Pour plusieurs raisons aussi, l’investissement immobilier s’opère depuis le Grand-Duché au dehors des frontières. À la Bil, le responsable de la banque privée pour les clients résidents, Raoul Stefanetti, défend d’abord l’intérêt de la diversification géographique des actifs. Un client disposant d’un patrimoine de trois millions d’euros trouvera via un investissement de quelque 125 000 euros (apport minimum) dans un Raif (Reserved alternative Investment fund), la possibilité de mitiger son risque marché, en termes de région, mais aussi de classe d’actif (résidentiel ou bureau).
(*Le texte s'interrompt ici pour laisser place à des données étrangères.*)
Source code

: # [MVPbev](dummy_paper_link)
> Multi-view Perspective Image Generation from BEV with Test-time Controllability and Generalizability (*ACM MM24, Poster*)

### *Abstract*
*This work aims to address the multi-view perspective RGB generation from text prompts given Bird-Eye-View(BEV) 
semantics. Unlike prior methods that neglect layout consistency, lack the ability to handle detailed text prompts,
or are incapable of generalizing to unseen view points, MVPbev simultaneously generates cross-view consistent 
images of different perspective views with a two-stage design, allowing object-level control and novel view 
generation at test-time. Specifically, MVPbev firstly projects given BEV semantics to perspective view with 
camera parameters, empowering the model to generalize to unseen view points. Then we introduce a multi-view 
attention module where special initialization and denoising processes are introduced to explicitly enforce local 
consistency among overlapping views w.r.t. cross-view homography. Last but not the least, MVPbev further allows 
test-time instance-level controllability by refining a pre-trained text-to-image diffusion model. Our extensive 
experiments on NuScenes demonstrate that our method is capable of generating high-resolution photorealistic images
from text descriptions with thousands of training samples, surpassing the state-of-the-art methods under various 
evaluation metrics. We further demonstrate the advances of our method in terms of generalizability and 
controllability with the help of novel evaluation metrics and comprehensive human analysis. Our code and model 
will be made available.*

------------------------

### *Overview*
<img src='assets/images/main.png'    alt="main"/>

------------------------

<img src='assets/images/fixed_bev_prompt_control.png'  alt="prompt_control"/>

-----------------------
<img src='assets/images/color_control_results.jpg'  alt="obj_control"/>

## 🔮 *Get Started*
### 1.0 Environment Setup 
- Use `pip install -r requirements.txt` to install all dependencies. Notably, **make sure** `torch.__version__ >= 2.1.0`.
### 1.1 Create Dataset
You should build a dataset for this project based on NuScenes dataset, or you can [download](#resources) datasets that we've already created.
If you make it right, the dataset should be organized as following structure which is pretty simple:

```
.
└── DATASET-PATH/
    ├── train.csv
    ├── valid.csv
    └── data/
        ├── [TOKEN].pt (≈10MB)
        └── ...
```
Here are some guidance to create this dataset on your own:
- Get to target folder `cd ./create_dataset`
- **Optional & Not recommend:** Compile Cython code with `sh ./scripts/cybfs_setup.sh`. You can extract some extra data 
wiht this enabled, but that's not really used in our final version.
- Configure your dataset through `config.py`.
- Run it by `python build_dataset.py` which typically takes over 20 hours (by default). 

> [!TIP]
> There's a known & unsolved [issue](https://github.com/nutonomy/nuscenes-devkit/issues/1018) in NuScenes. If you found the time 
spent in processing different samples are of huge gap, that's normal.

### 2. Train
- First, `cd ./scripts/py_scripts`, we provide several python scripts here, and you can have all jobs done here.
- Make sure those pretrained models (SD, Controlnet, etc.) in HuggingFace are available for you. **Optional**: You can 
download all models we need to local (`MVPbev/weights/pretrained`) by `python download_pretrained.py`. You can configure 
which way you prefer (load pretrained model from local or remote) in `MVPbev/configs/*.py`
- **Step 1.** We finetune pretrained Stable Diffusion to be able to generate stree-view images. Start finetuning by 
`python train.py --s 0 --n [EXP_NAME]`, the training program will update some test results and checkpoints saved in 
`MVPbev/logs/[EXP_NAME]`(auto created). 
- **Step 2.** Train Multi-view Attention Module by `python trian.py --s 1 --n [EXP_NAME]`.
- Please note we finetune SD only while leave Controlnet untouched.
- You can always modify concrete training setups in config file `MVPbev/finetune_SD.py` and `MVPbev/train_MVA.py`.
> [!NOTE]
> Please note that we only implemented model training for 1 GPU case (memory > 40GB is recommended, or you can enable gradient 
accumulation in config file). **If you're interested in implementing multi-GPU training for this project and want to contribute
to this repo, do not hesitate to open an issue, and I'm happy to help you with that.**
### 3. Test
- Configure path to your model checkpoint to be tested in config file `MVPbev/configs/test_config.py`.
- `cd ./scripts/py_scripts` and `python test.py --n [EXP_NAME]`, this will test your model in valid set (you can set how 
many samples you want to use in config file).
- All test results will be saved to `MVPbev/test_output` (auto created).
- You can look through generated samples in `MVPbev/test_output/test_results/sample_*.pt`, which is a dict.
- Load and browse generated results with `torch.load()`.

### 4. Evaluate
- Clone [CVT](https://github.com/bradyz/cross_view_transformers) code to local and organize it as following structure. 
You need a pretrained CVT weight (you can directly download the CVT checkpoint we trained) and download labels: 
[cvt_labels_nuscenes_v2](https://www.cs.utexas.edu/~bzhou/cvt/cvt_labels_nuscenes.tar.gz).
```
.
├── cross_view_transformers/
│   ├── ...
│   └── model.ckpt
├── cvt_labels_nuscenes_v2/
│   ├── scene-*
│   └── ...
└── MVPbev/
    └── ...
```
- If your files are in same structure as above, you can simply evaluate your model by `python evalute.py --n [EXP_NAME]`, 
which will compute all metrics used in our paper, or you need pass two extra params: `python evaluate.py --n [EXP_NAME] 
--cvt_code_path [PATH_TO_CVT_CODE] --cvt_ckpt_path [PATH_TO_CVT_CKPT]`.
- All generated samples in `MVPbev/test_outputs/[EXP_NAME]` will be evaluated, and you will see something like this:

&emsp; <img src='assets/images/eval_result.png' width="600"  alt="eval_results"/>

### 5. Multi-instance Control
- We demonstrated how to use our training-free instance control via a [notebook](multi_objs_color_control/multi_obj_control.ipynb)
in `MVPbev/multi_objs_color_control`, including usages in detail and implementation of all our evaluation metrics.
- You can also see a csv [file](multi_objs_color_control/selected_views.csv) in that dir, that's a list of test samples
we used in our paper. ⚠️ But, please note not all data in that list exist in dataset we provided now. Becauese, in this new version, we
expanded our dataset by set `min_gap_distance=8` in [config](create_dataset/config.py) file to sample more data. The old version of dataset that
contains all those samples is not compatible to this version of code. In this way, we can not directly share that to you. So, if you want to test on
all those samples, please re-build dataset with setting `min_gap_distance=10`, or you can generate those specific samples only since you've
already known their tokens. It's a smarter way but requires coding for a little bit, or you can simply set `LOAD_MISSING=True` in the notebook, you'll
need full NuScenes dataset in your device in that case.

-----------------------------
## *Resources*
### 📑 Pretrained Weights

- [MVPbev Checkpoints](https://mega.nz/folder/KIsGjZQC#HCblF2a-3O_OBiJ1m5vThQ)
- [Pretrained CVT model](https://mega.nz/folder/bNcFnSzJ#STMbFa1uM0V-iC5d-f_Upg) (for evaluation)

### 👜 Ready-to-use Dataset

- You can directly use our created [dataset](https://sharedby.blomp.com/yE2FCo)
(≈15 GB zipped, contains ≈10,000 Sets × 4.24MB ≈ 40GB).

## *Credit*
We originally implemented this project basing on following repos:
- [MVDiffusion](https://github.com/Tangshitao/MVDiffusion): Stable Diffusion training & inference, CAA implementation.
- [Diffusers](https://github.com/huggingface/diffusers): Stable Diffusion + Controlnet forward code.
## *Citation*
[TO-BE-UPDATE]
Alors que la part d’investissement dans la pierre ne doit peser que pour dix ou vingt pour cent des actifs selon une croyance partagée chez les gérants de fonds, les portefeuilles des investisseurs locaux sont souvent surexposés à l’immobilier local (du fait d’une accumulation incrémentale de patrimoine et d’un renchérissement naturel et continu du foncier). Raoul Stefanetti indique en outre que la crise apporte son lot de « bonnes affaires » dans les principales capitales européennes, comme Londres ou Paris, avec des sociétés « distressed » qui cherchent à se débarrasser promptement d’immobilier à fort potentiel, en termes de rendement locatif et de plus-value à terme.
Bien sûr, l’investissement en actions doit compléter le portefeuille d’investissement, rappellent en chœur les conseillers financiers. Chez BCEE Asset Management, le directeur Carlo Stronck souligne que les banques centrales soutiennent les marchés coûte que coûte. « Il faut constinuer à investir », assure-t-il. Le gérant de fonds croit dur comme fer qu’un placement bien diversifié sur le marché actions à quatre ou cinq ans fructifiera davantage qu’un compte épargne.